Research on Chinese discourse rhetorical structure representation scheme and corpus annotation
guodong zhou
DOI: https://doi.org/10.3115/v1/W14-6801
2014-01-01
Abstract:It is well-known that interpretation of a text requires understanding of its rhetorical relation hierarchy since discourse units rarely exist in isolation. Such discourse structure is fundamental to document-level applications, such as text understanding, summarization, knowledge extraction and question-answering. In comparison with English, there are only a few studies on Chinese discourse analysis, due to the lack of appropriate theories to Chinese discourse structure representation and large-scale well-accepted corpora. In this talk, I will present a novel discourse structure representation scheme for Chinese, called Connectivedriven Dependency Tree (CDT), and describe our adventure in corpus annotation of the Chinese Discourse Treebank (CDTB) of 500 documents, using a top-down strategy to keep consistent with Chinese native’s cognitive habit. BIO: Zhou Guodong received the Ph.D. degree in computer science from the National University of Singapore in 1999. He joined the Institute for Infocomm Research, Singapore, in 1999, and had been an associate scientist, scientist and associate lead scientist at the institute until August 2006. Currently, he is a distinguished professor at the School of Computer Science and Technology, Soochow University, Suzhou, China. His research interests include natural language processing, information extraction and machine learning.
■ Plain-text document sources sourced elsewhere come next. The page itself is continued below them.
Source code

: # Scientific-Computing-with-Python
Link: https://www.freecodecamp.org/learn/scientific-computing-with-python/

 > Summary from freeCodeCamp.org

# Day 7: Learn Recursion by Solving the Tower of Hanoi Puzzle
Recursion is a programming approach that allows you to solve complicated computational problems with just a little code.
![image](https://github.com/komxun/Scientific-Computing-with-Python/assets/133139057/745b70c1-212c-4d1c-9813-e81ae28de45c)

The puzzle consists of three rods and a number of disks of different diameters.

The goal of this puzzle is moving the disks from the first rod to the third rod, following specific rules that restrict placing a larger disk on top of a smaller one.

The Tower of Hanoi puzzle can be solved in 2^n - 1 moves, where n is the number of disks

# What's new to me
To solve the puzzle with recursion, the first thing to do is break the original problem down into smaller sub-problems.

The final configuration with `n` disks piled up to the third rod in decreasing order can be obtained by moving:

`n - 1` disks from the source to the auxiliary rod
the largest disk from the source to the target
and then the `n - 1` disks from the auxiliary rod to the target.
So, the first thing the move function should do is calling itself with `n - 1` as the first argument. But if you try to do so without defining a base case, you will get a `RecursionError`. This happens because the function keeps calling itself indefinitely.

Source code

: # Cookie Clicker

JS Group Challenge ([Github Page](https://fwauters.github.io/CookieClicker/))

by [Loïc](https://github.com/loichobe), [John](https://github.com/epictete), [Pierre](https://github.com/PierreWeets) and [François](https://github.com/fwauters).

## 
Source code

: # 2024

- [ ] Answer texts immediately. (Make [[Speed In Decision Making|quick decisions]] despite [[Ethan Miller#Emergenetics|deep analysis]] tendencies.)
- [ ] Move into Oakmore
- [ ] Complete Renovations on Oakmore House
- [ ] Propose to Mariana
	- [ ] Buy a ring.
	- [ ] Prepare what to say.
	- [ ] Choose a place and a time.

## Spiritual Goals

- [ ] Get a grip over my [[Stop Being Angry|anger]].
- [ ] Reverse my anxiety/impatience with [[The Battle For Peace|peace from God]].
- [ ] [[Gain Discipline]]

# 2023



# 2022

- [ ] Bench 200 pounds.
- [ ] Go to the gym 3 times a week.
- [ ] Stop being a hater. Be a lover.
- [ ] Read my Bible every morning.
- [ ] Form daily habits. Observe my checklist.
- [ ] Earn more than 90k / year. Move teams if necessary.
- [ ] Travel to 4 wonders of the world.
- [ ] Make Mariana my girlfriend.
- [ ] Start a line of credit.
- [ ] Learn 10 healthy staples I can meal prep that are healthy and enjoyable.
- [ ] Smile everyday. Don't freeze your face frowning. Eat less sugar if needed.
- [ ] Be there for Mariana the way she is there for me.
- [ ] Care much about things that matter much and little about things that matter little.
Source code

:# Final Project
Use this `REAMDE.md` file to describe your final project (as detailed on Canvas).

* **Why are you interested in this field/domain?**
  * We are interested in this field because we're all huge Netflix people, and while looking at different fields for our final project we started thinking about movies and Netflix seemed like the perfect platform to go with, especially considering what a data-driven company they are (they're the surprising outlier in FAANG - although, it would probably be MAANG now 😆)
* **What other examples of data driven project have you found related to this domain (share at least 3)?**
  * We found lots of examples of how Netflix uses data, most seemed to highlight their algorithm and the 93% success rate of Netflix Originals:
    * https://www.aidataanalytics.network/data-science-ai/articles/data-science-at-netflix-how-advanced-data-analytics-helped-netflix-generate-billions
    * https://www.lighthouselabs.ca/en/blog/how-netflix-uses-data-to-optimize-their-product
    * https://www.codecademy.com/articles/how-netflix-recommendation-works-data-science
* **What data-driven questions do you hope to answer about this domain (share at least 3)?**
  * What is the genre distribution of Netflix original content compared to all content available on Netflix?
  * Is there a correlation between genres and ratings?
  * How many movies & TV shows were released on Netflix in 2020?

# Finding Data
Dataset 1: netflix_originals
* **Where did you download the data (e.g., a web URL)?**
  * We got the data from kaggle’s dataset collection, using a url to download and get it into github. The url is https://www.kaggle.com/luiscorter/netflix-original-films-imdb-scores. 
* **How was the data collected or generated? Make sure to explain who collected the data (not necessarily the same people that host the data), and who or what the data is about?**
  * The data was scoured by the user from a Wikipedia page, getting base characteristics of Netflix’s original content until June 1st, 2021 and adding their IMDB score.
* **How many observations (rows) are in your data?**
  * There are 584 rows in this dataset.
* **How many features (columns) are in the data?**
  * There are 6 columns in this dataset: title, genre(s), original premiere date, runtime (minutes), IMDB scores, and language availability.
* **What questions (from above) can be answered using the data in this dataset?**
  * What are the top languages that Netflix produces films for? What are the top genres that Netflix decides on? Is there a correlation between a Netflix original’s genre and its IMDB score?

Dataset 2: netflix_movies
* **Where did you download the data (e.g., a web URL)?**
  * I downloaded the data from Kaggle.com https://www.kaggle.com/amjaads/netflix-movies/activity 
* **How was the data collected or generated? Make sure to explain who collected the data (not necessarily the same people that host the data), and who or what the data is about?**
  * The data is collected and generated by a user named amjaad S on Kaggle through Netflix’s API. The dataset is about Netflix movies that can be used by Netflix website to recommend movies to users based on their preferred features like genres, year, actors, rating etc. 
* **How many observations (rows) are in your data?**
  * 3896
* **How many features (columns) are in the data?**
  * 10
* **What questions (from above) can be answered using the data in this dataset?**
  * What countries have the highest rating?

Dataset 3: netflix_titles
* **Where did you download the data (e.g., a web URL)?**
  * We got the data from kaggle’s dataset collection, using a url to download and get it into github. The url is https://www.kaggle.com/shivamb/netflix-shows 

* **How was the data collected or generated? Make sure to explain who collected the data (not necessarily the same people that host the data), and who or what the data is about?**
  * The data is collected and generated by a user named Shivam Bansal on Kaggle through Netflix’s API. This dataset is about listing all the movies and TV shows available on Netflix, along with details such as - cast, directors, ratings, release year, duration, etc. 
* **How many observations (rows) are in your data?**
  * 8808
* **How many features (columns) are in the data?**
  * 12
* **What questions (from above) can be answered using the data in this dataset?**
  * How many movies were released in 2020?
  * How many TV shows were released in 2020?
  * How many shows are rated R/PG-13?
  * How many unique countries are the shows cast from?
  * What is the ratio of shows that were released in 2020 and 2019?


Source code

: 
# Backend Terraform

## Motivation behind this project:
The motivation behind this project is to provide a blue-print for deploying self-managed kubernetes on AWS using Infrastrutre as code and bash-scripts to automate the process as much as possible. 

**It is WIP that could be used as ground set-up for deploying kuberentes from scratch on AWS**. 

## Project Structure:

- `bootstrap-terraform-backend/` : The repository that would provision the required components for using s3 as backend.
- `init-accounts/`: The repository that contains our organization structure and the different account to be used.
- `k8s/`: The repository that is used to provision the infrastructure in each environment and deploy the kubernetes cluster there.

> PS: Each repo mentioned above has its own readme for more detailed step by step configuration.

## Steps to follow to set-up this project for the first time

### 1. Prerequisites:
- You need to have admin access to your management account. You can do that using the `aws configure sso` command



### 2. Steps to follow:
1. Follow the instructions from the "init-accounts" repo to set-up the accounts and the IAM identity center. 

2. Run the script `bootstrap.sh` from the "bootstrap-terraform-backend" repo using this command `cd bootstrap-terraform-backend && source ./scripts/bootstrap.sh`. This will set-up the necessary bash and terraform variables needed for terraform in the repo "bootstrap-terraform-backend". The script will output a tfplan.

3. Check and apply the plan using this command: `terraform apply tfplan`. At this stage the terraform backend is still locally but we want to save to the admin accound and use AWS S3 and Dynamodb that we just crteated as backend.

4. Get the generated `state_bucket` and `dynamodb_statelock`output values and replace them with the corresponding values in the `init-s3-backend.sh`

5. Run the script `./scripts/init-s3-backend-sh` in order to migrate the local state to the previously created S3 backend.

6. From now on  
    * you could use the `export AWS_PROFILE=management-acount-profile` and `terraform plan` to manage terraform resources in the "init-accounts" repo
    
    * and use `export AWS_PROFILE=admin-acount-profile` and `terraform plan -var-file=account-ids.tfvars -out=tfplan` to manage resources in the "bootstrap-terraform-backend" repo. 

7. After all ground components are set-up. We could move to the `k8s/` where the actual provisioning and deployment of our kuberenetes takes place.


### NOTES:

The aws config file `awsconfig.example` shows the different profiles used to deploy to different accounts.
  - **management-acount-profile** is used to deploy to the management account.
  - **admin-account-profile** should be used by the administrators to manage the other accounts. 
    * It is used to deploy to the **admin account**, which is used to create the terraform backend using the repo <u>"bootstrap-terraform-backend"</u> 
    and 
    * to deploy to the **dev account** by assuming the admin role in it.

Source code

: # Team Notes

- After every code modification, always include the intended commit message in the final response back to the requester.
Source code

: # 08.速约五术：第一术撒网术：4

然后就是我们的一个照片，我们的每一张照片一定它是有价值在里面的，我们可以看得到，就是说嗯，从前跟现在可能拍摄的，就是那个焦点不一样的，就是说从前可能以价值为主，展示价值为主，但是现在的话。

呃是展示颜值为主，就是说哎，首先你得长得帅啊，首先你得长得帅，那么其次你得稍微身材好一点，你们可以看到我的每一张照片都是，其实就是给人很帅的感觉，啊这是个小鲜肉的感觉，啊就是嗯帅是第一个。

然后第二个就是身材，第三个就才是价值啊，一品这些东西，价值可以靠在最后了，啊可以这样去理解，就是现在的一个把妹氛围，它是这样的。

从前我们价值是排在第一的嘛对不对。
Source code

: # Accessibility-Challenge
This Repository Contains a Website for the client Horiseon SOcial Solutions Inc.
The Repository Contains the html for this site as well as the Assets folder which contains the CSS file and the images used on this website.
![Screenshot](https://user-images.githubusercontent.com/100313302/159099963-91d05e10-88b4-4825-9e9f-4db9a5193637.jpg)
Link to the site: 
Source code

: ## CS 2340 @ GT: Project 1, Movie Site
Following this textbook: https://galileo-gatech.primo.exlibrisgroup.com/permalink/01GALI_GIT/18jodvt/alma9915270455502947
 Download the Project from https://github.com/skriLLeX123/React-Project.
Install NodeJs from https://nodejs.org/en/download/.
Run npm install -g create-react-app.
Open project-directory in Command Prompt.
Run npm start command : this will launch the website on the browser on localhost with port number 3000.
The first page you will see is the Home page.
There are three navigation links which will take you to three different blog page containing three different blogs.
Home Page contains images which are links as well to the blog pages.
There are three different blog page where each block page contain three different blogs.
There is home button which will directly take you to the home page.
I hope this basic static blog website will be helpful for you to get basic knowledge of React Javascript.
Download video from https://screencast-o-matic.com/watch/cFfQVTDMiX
Currently, he is an associate editor of ACM Transaction on Asian Language Information Processing(2010.07-2016.06), an editorial member of Journal of Software (Chinese)(2012.012014.12) and a vice chair of Technical Committees on Chinese Information/China Computer Federation(2010.12-2016.12), Computational Linguistics/Chinese Information Processing Society of China and Natural Language Understanding/Artificial Intelligence Society of China. Besides, he had been a member of the Editorial Board of Computational Linguistics (2010.01-2012.12).